Read the website pages at http://support.it-mate.co.uk (home page of Index.dat Suite) to get a better understanding of index.dat files and an answer to your questions.

Part of the answer is that MS designed Windows with index.dat files integral to its design. They are never purged automatically by the system, and after they are purged, on every reboot, they start all over again according to MS's design, so it is better for them to start at a predetermined point, i.e. from the start after flushing them rather than holding onto a trace of your activities while using the system - i.e. if you value your privacy at all.

-- Tom


----------



## jonuck (Oct 17, 2001)

Hi Tom, 

Many thanks for Link ......... Much has been revealed and just love Stevern Burns Tongue in cheek explaination.

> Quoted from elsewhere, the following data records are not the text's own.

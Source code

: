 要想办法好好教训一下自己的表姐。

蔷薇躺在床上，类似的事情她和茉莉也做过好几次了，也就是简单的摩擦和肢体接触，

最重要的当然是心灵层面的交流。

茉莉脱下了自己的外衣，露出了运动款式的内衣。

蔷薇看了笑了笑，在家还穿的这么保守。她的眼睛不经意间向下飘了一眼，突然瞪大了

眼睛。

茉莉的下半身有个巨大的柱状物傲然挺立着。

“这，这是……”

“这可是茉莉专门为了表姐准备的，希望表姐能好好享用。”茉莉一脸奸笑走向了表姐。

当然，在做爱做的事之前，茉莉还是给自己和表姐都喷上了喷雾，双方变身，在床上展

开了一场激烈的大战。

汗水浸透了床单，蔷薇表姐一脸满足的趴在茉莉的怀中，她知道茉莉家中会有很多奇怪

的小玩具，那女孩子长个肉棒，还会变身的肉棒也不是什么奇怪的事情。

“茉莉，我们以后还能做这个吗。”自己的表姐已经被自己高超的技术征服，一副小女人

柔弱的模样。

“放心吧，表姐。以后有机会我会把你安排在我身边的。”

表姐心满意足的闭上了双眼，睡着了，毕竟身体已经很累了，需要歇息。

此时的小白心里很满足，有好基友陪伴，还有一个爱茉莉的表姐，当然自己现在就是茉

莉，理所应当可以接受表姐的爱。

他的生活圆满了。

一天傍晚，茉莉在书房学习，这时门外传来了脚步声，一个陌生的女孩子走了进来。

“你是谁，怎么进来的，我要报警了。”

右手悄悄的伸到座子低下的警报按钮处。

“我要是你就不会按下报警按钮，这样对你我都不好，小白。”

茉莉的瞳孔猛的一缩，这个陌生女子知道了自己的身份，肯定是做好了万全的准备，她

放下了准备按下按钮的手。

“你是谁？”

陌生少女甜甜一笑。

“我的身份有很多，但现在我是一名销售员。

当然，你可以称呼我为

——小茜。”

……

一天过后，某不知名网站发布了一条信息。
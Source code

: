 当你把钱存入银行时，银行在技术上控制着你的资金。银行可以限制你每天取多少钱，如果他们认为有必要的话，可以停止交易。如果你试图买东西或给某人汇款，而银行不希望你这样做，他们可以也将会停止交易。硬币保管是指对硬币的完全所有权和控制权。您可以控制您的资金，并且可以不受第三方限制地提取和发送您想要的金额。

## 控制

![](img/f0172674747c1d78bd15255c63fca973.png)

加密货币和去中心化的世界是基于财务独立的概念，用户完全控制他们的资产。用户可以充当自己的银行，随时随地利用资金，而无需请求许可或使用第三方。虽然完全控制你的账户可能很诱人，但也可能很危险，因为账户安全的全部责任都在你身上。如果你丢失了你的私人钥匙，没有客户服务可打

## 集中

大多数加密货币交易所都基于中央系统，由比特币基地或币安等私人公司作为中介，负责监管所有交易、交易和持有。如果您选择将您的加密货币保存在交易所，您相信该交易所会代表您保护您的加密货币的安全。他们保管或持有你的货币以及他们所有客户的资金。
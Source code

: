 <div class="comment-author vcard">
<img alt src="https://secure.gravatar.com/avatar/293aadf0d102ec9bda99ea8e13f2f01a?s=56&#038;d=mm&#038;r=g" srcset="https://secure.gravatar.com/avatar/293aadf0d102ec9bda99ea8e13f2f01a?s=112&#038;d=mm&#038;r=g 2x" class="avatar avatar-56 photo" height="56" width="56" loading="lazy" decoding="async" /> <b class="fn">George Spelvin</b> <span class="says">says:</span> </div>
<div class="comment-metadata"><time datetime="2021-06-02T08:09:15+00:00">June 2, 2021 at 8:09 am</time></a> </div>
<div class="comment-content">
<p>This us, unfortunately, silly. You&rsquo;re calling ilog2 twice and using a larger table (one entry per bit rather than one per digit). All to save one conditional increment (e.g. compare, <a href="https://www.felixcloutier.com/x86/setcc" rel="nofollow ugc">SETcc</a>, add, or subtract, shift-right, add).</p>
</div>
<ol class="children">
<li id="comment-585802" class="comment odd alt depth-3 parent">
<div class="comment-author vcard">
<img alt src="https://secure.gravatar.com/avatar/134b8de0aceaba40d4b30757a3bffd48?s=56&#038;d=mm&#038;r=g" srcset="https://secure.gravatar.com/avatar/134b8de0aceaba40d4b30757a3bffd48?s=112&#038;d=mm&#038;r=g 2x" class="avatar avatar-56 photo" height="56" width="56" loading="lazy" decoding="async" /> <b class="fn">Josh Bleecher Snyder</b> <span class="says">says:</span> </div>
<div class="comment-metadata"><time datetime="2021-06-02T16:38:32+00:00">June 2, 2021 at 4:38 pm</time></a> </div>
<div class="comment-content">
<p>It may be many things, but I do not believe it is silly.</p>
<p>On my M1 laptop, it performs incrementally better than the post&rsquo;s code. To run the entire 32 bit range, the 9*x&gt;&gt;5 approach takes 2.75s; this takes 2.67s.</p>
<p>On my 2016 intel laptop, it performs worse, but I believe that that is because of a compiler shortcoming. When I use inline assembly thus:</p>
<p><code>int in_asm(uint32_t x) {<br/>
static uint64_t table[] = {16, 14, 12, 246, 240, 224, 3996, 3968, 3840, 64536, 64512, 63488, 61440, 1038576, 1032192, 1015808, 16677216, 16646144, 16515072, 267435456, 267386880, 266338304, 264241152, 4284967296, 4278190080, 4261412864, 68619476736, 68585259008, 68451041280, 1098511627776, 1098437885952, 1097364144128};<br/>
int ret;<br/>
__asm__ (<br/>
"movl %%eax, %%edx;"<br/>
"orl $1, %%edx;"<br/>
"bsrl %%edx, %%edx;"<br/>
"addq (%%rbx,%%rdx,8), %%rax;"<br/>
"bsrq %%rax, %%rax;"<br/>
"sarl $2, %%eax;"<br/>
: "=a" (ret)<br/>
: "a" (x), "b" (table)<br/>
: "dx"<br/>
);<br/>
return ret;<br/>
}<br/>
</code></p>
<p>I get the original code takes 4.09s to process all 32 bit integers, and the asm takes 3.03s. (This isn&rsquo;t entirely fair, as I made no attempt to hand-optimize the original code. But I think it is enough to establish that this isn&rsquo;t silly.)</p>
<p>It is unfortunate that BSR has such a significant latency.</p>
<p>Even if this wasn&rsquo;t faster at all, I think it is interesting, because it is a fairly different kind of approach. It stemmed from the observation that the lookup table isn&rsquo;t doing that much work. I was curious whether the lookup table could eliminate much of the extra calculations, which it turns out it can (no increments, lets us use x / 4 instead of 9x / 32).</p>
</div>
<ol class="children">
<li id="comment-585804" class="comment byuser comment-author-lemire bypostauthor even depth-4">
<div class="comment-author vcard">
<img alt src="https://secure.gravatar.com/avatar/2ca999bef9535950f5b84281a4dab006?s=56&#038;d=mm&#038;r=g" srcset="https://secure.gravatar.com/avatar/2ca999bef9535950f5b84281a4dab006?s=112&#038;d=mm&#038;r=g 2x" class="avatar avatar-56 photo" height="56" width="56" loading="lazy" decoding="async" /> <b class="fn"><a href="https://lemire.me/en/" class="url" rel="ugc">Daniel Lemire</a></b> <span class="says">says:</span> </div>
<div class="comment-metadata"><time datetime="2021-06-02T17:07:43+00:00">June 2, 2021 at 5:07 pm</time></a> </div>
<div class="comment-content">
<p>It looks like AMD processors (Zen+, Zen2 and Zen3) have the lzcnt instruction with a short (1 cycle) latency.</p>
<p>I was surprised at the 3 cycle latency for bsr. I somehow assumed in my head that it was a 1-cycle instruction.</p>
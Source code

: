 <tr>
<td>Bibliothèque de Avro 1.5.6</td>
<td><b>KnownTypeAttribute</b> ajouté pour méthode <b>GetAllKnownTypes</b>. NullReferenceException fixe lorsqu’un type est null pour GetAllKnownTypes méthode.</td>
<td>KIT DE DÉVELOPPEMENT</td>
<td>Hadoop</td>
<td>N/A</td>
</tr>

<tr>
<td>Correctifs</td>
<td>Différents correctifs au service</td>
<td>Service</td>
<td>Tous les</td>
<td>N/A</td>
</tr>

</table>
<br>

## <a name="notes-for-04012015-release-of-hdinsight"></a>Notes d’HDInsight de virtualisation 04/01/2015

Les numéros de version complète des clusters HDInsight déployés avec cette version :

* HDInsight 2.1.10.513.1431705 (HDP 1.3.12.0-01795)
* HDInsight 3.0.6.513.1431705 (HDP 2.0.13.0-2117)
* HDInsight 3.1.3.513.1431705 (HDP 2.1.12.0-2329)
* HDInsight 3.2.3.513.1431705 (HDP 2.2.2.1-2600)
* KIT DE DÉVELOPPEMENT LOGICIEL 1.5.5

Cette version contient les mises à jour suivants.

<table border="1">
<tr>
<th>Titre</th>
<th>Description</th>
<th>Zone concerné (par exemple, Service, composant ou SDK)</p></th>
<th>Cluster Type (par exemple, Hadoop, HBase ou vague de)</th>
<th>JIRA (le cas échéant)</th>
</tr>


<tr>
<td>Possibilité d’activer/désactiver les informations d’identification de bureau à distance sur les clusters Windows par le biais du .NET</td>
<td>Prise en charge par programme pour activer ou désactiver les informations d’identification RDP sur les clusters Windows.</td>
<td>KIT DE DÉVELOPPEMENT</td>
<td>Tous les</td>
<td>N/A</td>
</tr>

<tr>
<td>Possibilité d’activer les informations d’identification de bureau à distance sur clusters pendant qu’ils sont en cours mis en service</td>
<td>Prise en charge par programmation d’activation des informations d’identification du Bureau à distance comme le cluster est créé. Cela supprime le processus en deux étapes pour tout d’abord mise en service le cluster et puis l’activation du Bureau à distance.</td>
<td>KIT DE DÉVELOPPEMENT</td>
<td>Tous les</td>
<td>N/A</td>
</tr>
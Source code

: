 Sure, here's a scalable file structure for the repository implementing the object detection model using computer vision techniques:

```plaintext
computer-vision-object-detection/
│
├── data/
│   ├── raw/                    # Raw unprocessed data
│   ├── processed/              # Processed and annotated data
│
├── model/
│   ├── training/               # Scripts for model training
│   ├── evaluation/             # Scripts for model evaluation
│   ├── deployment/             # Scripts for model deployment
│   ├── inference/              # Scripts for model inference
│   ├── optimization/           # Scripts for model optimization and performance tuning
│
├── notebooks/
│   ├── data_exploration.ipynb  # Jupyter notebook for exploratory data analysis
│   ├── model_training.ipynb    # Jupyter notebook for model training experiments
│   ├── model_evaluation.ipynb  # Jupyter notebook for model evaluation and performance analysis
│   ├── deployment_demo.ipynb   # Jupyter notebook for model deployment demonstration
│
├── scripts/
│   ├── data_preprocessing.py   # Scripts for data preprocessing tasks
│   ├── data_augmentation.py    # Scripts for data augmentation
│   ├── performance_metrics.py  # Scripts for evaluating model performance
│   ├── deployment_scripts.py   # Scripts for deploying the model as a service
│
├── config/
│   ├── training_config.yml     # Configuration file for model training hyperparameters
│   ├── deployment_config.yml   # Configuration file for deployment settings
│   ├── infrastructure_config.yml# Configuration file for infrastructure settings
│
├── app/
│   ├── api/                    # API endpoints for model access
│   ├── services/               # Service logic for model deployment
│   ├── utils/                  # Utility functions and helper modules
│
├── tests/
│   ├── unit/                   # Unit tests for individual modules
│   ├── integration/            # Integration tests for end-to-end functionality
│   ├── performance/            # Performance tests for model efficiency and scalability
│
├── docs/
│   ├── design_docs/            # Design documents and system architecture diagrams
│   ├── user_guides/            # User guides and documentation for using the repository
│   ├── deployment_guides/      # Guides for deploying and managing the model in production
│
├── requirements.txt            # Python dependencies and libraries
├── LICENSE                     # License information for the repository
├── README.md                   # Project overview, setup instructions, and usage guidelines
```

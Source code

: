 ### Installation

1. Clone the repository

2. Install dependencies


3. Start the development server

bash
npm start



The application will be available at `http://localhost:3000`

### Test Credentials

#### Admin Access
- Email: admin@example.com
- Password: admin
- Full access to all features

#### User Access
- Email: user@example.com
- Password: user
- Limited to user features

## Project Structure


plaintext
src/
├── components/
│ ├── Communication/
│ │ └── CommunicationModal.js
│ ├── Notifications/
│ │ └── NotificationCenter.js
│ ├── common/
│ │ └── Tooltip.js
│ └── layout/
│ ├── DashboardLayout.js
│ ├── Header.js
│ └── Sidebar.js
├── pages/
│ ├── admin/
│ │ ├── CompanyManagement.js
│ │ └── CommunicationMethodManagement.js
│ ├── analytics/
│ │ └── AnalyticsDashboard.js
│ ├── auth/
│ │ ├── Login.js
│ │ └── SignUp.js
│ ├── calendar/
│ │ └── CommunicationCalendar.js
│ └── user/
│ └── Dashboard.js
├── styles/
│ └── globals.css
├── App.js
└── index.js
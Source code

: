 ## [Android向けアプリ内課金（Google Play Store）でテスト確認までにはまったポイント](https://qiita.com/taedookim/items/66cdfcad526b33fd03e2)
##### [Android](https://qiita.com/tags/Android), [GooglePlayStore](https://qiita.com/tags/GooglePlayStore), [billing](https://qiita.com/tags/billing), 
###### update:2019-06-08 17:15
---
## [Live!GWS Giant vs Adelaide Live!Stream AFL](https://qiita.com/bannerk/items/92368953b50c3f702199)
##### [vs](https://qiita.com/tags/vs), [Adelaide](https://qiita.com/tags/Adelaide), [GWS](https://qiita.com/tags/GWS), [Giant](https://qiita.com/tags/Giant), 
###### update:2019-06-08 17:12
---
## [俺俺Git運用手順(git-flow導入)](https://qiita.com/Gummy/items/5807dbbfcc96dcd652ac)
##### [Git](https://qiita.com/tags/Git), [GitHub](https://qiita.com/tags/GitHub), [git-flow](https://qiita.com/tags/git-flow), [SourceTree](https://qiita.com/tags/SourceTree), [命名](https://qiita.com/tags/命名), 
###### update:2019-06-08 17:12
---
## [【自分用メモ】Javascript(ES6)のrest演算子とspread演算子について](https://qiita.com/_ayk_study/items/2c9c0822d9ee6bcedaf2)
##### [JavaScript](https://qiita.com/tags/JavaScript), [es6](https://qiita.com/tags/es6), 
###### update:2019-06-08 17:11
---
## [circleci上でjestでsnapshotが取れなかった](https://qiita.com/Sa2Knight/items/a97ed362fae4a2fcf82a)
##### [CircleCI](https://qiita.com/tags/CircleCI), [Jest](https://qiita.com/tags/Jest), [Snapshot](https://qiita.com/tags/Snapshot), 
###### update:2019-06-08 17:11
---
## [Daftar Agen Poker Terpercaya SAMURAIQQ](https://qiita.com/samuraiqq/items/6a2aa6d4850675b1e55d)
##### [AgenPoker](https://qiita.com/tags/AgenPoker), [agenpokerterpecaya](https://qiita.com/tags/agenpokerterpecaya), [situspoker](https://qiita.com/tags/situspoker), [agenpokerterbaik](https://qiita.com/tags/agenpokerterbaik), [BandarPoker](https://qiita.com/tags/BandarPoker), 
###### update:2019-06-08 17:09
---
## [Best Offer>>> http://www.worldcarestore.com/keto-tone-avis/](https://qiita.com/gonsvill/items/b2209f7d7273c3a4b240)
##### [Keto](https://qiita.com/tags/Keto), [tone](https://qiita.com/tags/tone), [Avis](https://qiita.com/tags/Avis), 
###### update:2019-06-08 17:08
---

One thing I note is that it refers to these files pertaining to Internet Explorer and I use Firefox as my browser ...... does the Index Dat function apply to this as well?......................................


----------



## coderitr (Oct 12, 2003)

Or you could just stop using Internet Explorer.


----------



## jonuck (Oct 17, 2001)

But that is the point .... I dont use it ........... I wish I could delete it but Bill and his boy's have made it no option..................................................


----------



## lotuseclat79 (Sep 12, 2003)

Yes, index.dat files are not caused by using IE, but by using Windows - i.e. index.dat files are designed into the Windows OS operation, so, no way to excise it, just contain it from holding privacy information on reboot if you use Index.dat Suite which means cranking up a new script per reboot.

-- Tom


----------